*PROBLEM DESCRIPTION*. Give again the line that contains "In the performance" and every line after it to the end of the records. Keep them exactly as they are and add nothing.

-- PROVIDED DATA follows --

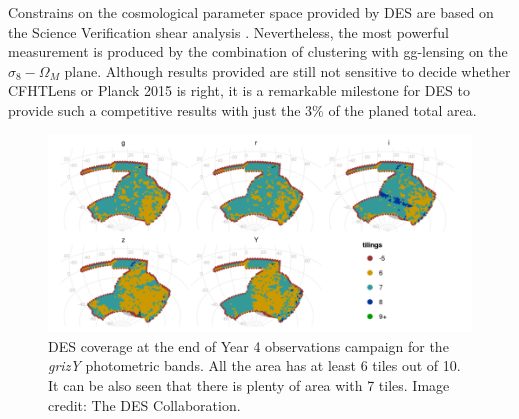 Constrains on the cosmological parameter space  provided by DES are based on the Science Verification shear analysis \cite{2016PhRvD..94b2001A,2016MNRAS.463.3653K}. Nevertheless, the most powerful measurement is produced by the combination of clustering with gg-lensing \cite{2017MNRAS.464.4045K} on the $\sigma_8-\Omega_M$ plane. Although results provided are still not sensitive to decide whether CFHTLens or Planck 2015 is right, it is a remarkable milestone for DES to provide such a competitive results with just the 3\% of the planed total area.
\begin{figure}
\begin{center}
\includegraphics[width=\textwidth]{./Pictures/des_tiles.png}
\caption{DES coverage at the end of Year 4 observations campaign for the {\it grizY} photometric bands. All the area has at least 6 tiles out of 10. It can be also seen that there is plenty of area with 7 tiles. Image credit: The DES Collaboration.}
\label{fig:des_coverage}
\end{center}
\end{figure}
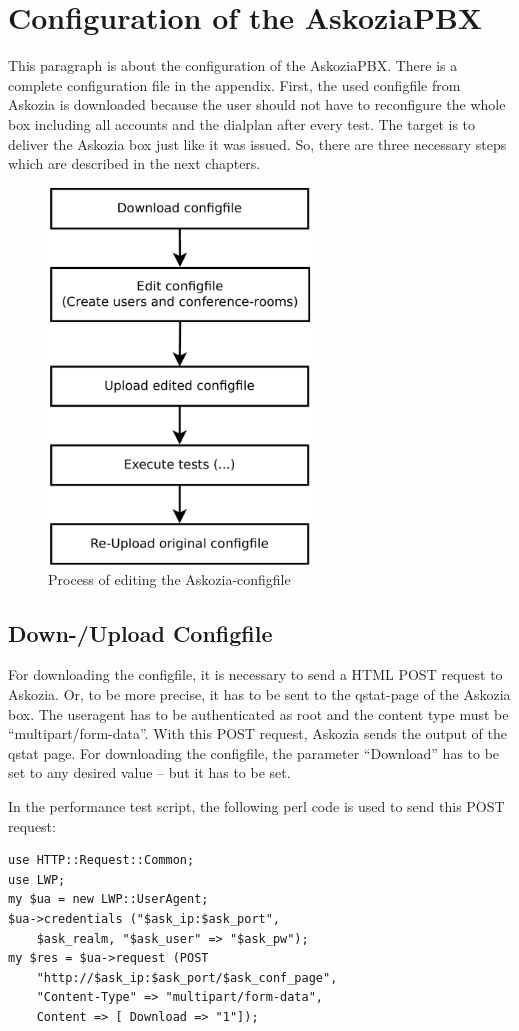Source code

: \section{Configuration of the AskoziaPBX}
\label{sec:configuration}
This paragraph is about the configuration of the AskoziaPBX. There is a complete configuration file in the appendix.
First, the used configfile from Askozia is downloaded because the
user should not have to reconfigure the whole box including all accounts and the dialplan after every test. The target is to deliver
the Askozia box just like it was issued. So, there are three necessary steps which are described in the next chapters.
\begin{figure} [htbp]
\centering
\includegraphics [width=7cm] {config-1}
\caption{Process of editing the Askozia-configfile}
\end{figure}

\subsection{Down-/Upload Configfile}
For downloading the configfile, it is necessary to send a HTML POST request to Askozia. Or, to be more precise, it has to be sent to the qstat-page of the Askozia box. The useragent has to be authenticated as root and the content type must be ``multipart/form-data''. With this POST request, Askozia sends the output of the qstat page. For downloading the configfile, the parameter ``Download'' has to be set to any desired value -- but it has to be set.

In the performance test script, the following perl code is used to send this POST request:
\begin{lstlisting}[breaklines=true,label=code:config-post-request,caption={POST request for downloading configfile} ]
use HTTP::Request::Common;
use LWP;
my $ua = new LWP::UserAgent;
$ua->credentials ("$ask_ip:$ask_port",
	$ask_realm, "$ask_user" => "$ask_pw");
my $res = $ua->request (POST
	"http://$ask_ip:$ask_port/$ask_conf_page",
	"Content-Type" => "multipart/form-data",
	Content => [ Download => "1"]);
\end{lstlisting}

-- PROVIDED DATA concluded --

*SOLUTION*.
In the performance test script, the following perl code is used to send this POST request:
\begin{lstlisting}[breaklines=true,label=code:config-post-request,caption={POST request for downloading configfile} ]
use HTTP::Request::Common;
use LWP;
my $ua = new LWP::UserAgent;
$ua->credentials ("$ask_ip:$ask_port",
	$ask_realm, "$ask_user" => "$ask_pw");
my $res = $ua->request (POST
	"http://$ask_ip:$ask_port/$ask_conf_page",
	"Content-Type" => "multipart/form-data",
	Content => [ Download => "1"]);
\end{lstlisting}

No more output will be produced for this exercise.